I agree about the slowness. They are taking out permits for Macy's but its definitely not full steam ahead. 

 

I would love to have the Carew tower underway first (especially if they can get started some time before May 2024) for personal reasons. We are hosting CNU 32 at the Netherland Plaza and it would be helpful to show signs of momentum in the complex and not just an empty arcade/part of the building with nothing going on.


 

Well look at this! Our words are POWER!!!! Lol

 

Port Issues 60 Million in bonds for the Macys Building! Looks like it’s coming soon. Cincy is getting Hot!

 

”Construction is expected to begin in the fourth quarter and be substantially complete by the end of 2025.”

 

https://www.bizjournals.com/cincinnati/news/2023/09/13/port-macys-headquarters-downtown.html

Edited by 646empire

That article mentions HGC, but it still doesn't say who the designers are, I'm really curious who is going to be the architect on this (and especially the Carew tower with the same developer).

Does Victrix getting a big leap on Macys now increase chances of Carew happening soon?

It will depend on if they win the tax credits in round 31 of the historic tax credit awards.  They have to start work before 5yrs after winning the credits to hold onto them, so it still could be 2-4 years before they start.  My money would be on them starting after Macy's is done.

Edited by 10albersa

1 hour ago, 10albersa said:

It will depend on if they win the tax credits in round 31 of the historic tax credit awards.  They have to start work before 5yrs after winning the credits to hold onto them, so it still could be 2-4 years before they start.  My money would be on them starting after Macy's is done.

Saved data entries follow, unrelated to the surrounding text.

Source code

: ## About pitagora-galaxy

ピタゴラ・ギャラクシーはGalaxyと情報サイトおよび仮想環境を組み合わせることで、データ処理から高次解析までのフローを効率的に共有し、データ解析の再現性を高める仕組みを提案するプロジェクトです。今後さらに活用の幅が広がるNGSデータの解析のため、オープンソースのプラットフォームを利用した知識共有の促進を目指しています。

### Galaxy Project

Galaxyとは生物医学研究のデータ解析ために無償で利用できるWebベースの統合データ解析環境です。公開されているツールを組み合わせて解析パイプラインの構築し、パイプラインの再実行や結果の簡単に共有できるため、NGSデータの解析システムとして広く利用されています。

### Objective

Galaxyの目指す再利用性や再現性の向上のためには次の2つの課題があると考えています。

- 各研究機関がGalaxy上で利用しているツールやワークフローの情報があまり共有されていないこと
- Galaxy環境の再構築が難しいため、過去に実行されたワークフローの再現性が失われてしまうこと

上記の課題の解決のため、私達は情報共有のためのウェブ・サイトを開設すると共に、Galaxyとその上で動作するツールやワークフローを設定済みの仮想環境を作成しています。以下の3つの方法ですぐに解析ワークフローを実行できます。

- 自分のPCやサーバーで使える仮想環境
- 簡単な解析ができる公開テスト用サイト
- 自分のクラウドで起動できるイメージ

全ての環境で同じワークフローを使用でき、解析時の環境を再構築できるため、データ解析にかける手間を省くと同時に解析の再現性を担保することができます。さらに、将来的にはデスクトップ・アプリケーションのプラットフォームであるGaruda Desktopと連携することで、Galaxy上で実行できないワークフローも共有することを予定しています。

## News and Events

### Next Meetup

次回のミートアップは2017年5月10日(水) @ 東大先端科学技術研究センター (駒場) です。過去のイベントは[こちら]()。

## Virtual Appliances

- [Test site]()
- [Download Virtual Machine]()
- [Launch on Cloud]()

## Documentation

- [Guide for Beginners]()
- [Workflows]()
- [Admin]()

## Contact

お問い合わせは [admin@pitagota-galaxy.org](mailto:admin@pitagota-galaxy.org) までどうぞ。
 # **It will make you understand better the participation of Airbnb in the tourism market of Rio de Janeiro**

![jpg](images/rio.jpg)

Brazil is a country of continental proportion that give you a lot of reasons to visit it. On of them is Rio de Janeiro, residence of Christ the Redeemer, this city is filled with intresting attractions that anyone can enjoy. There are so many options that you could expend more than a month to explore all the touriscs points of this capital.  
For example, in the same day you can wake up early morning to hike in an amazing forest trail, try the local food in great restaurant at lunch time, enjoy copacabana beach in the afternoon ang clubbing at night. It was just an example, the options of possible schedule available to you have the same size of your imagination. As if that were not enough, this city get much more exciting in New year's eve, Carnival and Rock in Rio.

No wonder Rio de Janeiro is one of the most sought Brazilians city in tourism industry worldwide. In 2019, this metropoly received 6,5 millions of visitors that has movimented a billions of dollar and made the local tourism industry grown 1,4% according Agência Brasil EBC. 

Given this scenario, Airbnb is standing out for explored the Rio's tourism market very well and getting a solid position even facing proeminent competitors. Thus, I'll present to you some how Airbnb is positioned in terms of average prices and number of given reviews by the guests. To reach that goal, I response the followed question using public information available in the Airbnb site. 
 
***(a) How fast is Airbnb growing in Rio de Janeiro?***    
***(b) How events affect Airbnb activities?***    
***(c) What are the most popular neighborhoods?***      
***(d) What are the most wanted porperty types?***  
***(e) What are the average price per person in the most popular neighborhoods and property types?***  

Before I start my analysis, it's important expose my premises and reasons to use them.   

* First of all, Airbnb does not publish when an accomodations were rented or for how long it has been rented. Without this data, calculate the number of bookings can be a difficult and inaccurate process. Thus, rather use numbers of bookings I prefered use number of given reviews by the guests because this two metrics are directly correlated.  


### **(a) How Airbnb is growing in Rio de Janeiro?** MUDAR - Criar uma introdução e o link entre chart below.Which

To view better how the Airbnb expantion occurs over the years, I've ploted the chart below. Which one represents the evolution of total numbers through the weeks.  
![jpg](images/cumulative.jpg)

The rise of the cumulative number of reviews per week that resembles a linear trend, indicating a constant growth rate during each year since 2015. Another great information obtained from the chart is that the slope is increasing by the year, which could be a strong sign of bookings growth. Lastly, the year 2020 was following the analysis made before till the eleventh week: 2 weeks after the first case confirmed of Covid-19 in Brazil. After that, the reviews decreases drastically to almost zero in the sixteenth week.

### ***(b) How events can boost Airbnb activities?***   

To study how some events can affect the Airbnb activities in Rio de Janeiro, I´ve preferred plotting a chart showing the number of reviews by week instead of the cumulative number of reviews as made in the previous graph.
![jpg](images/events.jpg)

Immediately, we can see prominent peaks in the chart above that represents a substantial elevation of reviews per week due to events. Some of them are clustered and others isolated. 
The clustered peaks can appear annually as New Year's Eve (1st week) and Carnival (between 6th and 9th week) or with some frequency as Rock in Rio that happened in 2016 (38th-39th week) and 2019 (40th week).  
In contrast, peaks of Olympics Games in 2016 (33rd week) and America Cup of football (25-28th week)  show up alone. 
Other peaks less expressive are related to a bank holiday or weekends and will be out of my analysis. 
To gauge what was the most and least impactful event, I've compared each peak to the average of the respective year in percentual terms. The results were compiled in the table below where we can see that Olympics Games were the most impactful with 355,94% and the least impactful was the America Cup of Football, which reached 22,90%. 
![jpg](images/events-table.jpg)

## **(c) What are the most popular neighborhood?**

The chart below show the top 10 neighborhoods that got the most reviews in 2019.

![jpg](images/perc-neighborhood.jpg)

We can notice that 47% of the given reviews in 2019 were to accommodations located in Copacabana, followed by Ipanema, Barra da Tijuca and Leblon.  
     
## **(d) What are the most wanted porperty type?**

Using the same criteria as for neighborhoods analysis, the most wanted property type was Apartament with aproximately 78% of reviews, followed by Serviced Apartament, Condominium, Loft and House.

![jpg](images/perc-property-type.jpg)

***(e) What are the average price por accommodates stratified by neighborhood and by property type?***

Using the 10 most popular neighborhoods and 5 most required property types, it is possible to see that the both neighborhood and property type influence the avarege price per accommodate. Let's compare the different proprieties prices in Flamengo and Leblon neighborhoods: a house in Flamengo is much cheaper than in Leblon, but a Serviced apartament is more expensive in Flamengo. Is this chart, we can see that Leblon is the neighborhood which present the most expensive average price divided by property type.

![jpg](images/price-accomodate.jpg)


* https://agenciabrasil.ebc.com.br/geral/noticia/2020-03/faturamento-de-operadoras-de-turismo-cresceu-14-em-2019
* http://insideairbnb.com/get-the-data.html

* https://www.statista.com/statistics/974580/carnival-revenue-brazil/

Yeah the tax credit piece is critical but shouldn’t be difficult at all, The Carew Tower is iconic and is tailor made for credits. Like I mentioned the city wants to get it done asap too. The question is wether the owner has the financial means and is willing to do both simultaneously/ with some overlap.

  • 2 weeks later...

Drug development firm Orange Grove Bio relocates HQ to downtown Cincinnati

By Liz Engel - Digital editor

September 28, 2023, 11:53am EDT

 

 

A firm that first moved its headquarters to Cincinnati from the East Coast in November 2021 is on the move once more. It’s now the newest tenant at one of the largest office buildings downtown.

 

Orange Grove Bio, a drug investment and development firm, has relocated its HQ to the PNC Center, located on East Fifth Street in the Central Business District. The company hosted an open house Sept. 28 to officially commemorate the new space.

 

MORE

The new restaurant from Thunderdome replacing Royce (next to Jeff Ruby’s) at fountain square is under construction. Also construction has started on the new restaurant replacing Wahlburger.
 

Construction has also commenced for the 1st tenant on the ground level of the Sixth Street Exchange apartments next to Igbys. Since the building was done nothing has ever been in the commercial space. I looked at the permit on the door but didn’t see any clues really. Anyone know anything?

 

I also found a page for the new apartments on main from Birkla. Love the building but hate the name haha “Vibe”

 

https://thevibecincy.com

  • 3 weeks later...

Found this online about 36-40 E 7th Street office building going to auction:

 

https://www.loopnet.com/Listing/36-40-E-7th-St-Cincinnati-OH/29684971/

 

The listing mentions several nearby office to residential conversions, is that a possibility for this building?   

 

Listing mentions lots of random nearby stuff but not the streetcar stop outside the building?

www.cincinnatiideas.com

29 minutes ago, thebillshark said:

Found this online about 36-40 E 7th Street office building going to auction:

 

https://www.loopnet.com/Listing/36-40-E-7th-St-Cincinnati-OH/29684971/

 

The listing mentions several nearby office to residential conversions, is that a possibility for this building?   

 

Listing mentions lots of random nearby stuff but not the streetcar stop outside the building?

 

It's interesting to see that the listing is described as "fee simple" yet it's only for the 12 floors of office.  Somebody or something else owns the garage and street retail. 

 

 

 

This building has a skylobby setup at the top of the parking garage (the highest parking garage in Ohio supposedly) where the office level elevators don't go all the way down to the ground level so unlike many buildings downtown this one would be pretty easy to separate as two separate entities. 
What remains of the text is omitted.